The Psychology of Workplace Bias in "Partner Track"
The Netflix show honestly portrays the fallout of implicit bias at work.
Posted November 22, 2022 | Reviewed by Michelle Quirk
- "Partner Track" stood apart for its incisive portrayal of the minority point of view when coping with a competitive workplace.
- Implicit bias is based on outward characteristics like race, gender, and age, and our socialized stereotypes and expectations about them.
- We should be open-minded and reflect on our mistakes and limitations, try to learn where our biases come from, and keep questioning them.
"Partner Track" is a glossy rom-com series that came and went on Netflix without much fanfare or media attention, perhaps partly due to its lack of known stars or its subject matter: the tribulations of young, ambitious attorneys in NYC who face various marginalizations in a predominantly white male sphere.
Based on a novel by Helen Wan, the show’s main protagonist is a highly successful, Ivy-educated, fashion-forward, Korean American 20-something lawyer named Ingrid Yun who wants to make partner at her shiny corporate law firm while coping with a tangled love life. While in some ways the show is fluffy soap opera in the vein of "Emily in Paris," the one way the show stood apart from most was its incisive and honest portrayal of the minority point of view when coping with competitive workplaces.
In the first episode and throughout the series, the viewer, through Ingrid’s eyes, is smacked with microaggressions that are all too familiar for those who don’t fit the usual mold. A male assistant casually steals her chair at a meeting, meant only for the lawyers. He builds instant social rapport with the other bosses and some other lawyers (including the designated favorite partner-to-be and arrogant frat bro, Dan Fallon) and already gets invited to their gatherings despite his lower work rank below Ingrid and her best work friends, Rachel, a white woman, and Tyler, a gay Black man.

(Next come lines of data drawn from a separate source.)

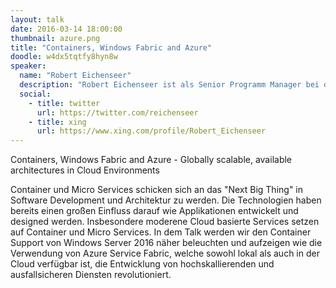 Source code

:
 ```yaml
---
layout: talk
date: 2016-03-14 18:00:00
thumbnail: azure.png
title: "Containers, Windows Fabric and Azure"
doodle: w4dx5tqtfy8hyn8w
speaker:
  name: "Robert Eichenseer"
  description: "Robert Eichenseer ist als Senior Programm Manager bei der Microsoft Corp. für Windows Azure tätig. Er unterstützt hierbei Kunden und Partner bei der Entwicklung und Konzeption von hochskalierenden und fehlertoleranten Cloud Systemen. Aufgrund seiner Arbeit in internationalen Projekten kann er Anforderungen heutiger Softwareentwicklungen erfolgreich umsetzen und steuern."
  social:
    - title: twitter
      url: https://twitter.com/reichenseer
    - title: xing
      url: https://www.xing.com/profile/Robert_Eichenseer
---
```

Containers, Windows Fabric and Azure - Globally scalable, available architectures in Cloud Environments

Container und Micro Services schicken sich an das "Next Big Thing" in Software Development und Architektur zu werden. Die Technologien haben bereits einen großen Einfluss darauf wie Applikationen entwickelt und designed werden. Insbesondere moderene Cloud basierte Services setzen auf Container und Micro Services. In dem Talk werden wir den Container Support von Windows Server 2016 näher beleuchten und aufzeigen wie die Verwendung von Azure Service Fabric, welche sowohl lokal als auch in der Cloud verfügbar ist, die Entwicklung von hochskallierenden und ausfallsicheren Diensten revolutioniert.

Eventually, Ingrid and another colleague (and love interest) Jeff Murphy are assigned to a major project that will likely seal the deal for partner if it goes through. Ingrid is seen clearly working much harder and with savvy ideas multiple times that end up saving the fragile deal, compared to Murphy.
In the meantime, Dan Fallon presents a comedy routine at an evening work party, mocking the concept of white fragility, after Tyler and he had a tense confrontation over an earlier racially charged incident. The bosses laugh at the routine, while Tyler and Ingrid walk out of the party in anger. When they attempt to confront the higher-ups on the situation, their concerns are typically gaslighted, minimized, and swept under the rug. Tyler quits in frustration (despite also being on a promising partner track), but Ingrid decides to stay and play token patsy for a superficial diversity initiative at the firm because she wants to make partner so badly. She ends up losing her friendship with Tyler and Rachel because of her selling out. She ultimately helps land the large corporate deal, with some questionable moral fallout for the smaller business partners involved (including an Asian American-owned firm).
Everything backfires when, spoiler alert, she is passed over for partner, and Murphy and Fallon are chosen instead. Tyler is also emotionally broken by the fallout of his resignation; in depression, he cheats on his partner and ends up restarting his life from scratch. Ingrid is painted as the erratic troublemaker whose entire career is jeopardized when she also quits in anger and sabotages the deal to help the small company she had betrayed earlier. Rachel, after being the center of gossip due to a workplace relationship gone bad, decides to also quit and become a full-time writer. While perhaps it is good on some level that these talented lawyers decide that the cutthroat and immoral corporate world is not for them, it is also a reflection of the way that world refuses to let them change or improve or even fully enter it.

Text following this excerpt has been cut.